-- EXERCISE INPUTS --
□ □ □ □ □ □ □

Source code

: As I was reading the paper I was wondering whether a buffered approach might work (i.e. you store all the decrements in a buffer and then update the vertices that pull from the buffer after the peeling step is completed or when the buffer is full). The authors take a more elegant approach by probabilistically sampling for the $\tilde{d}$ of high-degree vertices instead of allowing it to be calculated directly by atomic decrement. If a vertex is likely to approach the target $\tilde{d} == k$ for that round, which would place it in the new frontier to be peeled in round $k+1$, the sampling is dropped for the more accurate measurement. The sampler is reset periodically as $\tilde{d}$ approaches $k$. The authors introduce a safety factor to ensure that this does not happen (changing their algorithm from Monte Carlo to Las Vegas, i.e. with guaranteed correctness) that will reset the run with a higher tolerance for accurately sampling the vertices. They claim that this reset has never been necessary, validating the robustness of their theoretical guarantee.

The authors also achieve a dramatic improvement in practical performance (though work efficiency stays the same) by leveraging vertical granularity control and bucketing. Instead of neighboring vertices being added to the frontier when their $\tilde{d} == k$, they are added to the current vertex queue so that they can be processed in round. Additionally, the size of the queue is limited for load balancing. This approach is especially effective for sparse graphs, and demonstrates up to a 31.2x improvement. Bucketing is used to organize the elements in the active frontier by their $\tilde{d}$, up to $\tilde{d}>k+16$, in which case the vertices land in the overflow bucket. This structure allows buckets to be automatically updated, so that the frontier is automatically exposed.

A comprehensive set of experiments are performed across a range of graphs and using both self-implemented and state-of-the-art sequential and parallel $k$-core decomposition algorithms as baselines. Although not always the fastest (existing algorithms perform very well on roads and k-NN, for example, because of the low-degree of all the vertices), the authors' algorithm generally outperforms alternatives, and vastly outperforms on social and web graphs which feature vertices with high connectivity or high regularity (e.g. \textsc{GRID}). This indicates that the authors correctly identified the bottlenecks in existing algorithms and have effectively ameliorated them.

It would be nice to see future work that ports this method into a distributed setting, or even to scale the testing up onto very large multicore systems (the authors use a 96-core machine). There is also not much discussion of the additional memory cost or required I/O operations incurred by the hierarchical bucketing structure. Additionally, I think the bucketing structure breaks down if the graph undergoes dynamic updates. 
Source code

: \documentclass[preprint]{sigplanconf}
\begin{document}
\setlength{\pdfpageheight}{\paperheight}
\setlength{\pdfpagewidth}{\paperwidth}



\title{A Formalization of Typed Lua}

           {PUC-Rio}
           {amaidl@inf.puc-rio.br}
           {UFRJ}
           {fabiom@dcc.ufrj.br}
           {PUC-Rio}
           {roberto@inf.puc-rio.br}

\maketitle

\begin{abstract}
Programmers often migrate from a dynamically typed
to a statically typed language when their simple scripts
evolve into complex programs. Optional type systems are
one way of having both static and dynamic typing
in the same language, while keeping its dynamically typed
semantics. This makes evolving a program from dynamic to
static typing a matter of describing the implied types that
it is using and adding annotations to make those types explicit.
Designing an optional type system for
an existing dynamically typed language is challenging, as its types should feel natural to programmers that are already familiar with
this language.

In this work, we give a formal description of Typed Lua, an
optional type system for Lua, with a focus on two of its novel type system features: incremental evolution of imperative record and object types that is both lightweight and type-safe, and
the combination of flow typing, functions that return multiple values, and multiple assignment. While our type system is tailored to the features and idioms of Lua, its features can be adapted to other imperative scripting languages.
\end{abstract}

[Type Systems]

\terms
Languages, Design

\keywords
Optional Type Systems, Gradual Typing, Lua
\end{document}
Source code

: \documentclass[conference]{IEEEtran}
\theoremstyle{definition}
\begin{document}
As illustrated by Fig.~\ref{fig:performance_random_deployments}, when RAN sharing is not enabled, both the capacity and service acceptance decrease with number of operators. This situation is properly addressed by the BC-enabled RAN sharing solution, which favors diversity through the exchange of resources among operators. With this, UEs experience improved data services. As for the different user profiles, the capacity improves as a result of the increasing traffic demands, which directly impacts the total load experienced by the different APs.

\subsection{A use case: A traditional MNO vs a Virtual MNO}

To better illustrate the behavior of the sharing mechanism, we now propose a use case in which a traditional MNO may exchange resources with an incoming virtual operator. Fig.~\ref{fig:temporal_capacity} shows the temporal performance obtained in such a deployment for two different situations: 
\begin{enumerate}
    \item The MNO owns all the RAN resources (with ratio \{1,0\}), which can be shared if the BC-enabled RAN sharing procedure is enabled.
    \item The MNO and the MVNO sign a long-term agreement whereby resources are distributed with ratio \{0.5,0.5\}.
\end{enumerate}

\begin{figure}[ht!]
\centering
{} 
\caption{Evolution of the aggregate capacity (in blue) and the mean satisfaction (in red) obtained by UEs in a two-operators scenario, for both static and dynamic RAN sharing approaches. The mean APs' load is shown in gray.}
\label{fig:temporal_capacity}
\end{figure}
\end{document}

□ □ □ □ □ □ □

-- WHAT IS NEEDED --
From the data above, pick out each line containing "operators" and copy it.

-- THE ANSWER --
As illustrated by Fig.~\ref{fig:performance_random_deployments}, when RAN sharing is not enabled, both the capacity and service acceptance decrease with number of operators. This situation is properly addressed by the BC-enabled RAN sharing solution, which favors diversity through the exchange of resources among operators. With this, UEs experience improved data services. As for the different user profiles, the capacity improves as a result of the increasing traffic demands, which directly impacts the total load experienced by the different APs.
\caption{Evolution of the aggregate capacity (in blue) and the mean satisfaction (in red) obtained by UEs in a two-operators scenario, for both static and dynamic RAN sharing approaches. The mean APs' load is shown in gray.}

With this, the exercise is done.